Al Talìa Spazio Arte di Leonforte belle ed entrambi commoventi, sono state ricordate quelle della baronessa di Carini e di Tifeo, il mostruoso gigante che sorregge la Sicilia.
Questa la leggenda della baronessa di Carini, come raccontata in una bella poesia da un ignoto poeta dialettale del ‘500: “Imbalsamato dal delirio della zagara d’arancio e dagli effluvi del mare, il castello di Carini, che si erge maestoso a pochi chilometri di Palermo, sembra narrarci una terribile e pietosa tragedia d’amore tra la bella figliola del barone di Carini e un valoroso cavaliere messinese. Appena il padre di lei ne conobbe i sentimenti per quello che egli considerava un nemico, la fece rinchiudere in un suo palazzo di Palermo. Poiché l’amore non conosce ragioni né ostacoli, la giovane baronessa trovò modo di fuggire con l’uomo che amava rifugiandosi nel castello di Carini ove vissero per qualche tempo felici. La felicità non durò a lungo poiché una spia raccontò al barone quanto accadeva nel maniero. Abbandonata da tutti, disperata, ritornò al castello e si gettò ai piedi del padre, che, spietato, l’uccise con due colpi di spada. Oggi, chi sosta dinnanzi al maniero carinese, volge il proprio pensiero all’amore tramandato di questa sfortunata figlia di Sicilia”.

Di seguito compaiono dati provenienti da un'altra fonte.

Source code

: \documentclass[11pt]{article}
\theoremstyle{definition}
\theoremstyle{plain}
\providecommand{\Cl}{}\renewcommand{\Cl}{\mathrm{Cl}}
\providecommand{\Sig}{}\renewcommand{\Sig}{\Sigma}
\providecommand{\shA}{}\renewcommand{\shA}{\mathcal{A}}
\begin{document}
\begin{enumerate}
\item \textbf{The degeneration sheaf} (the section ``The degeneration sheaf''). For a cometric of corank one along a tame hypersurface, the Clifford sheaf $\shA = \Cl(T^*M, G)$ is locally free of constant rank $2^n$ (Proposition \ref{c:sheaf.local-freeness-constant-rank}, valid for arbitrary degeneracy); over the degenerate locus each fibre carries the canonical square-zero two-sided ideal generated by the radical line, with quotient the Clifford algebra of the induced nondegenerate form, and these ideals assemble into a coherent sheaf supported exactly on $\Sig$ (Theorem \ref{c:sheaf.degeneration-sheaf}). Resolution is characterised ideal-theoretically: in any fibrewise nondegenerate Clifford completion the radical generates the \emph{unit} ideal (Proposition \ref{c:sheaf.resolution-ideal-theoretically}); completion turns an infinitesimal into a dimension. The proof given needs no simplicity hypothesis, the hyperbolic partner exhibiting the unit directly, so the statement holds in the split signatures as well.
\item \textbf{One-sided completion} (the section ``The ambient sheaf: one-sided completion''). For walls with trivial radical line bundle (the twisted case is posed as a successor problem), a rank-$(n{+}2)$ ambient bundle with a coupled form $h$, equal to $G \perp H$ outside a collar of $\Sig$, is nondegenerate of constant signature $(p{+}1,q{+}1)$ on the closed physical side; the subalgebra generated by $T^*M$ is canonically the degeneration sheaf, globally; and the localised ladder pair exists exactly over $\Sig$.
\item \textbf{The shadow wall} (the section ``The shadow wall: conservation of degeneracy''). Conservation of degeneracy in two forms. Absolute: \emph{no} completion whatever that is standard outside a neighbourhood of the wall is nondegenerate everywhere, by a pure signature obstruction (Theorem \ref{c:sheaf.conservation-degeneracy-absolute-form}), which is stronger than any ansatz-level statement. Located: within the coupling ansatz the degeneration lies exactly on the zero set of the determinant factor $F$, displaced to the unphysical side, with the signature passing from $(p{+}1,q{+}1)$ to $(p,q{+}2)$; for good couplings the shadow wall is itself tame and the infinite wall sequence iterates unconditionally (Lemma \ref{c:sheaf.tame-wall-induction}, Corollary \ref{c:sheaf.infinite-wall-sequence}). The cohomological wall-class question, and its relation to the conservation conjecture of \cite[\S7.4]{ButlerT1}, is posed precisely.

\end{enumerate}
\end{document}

Questa la leggenda di Tifeo (oTifone) secondo la mitologia greca: “Tifeo, un gigante con centinaia di teste di drago, che secondo alcuni sorreggerebbe l’Isola, era figlio di Gea, madre terra, e di Tartaro, la personificazione degli inferi, destinato per volere della madre a una lotta impari contro Zeus, il re degli dei, colpevole di aver sconfitto i Titani, suoi figli. Dopo una serie di combattimenti e ferimenti dell’uno e dell’altro, Tifeo si rifugiò in Sicilia, ove da Zeus venne imprigionato sotto l’Etna. Da allora, sorregge, con la mano destra, Peloro (Messina), con la sinistra, Pachino, con le gambe, Lilibeo (Marsala), con la testa l’Etna, vomitando fiamme dalla bocca. Tifeo, a volte, prova a scrollarsi di dosso il peso dell’isola, delle montagne e delle città ed è in quel momento che la terra trema producendo terremoti“.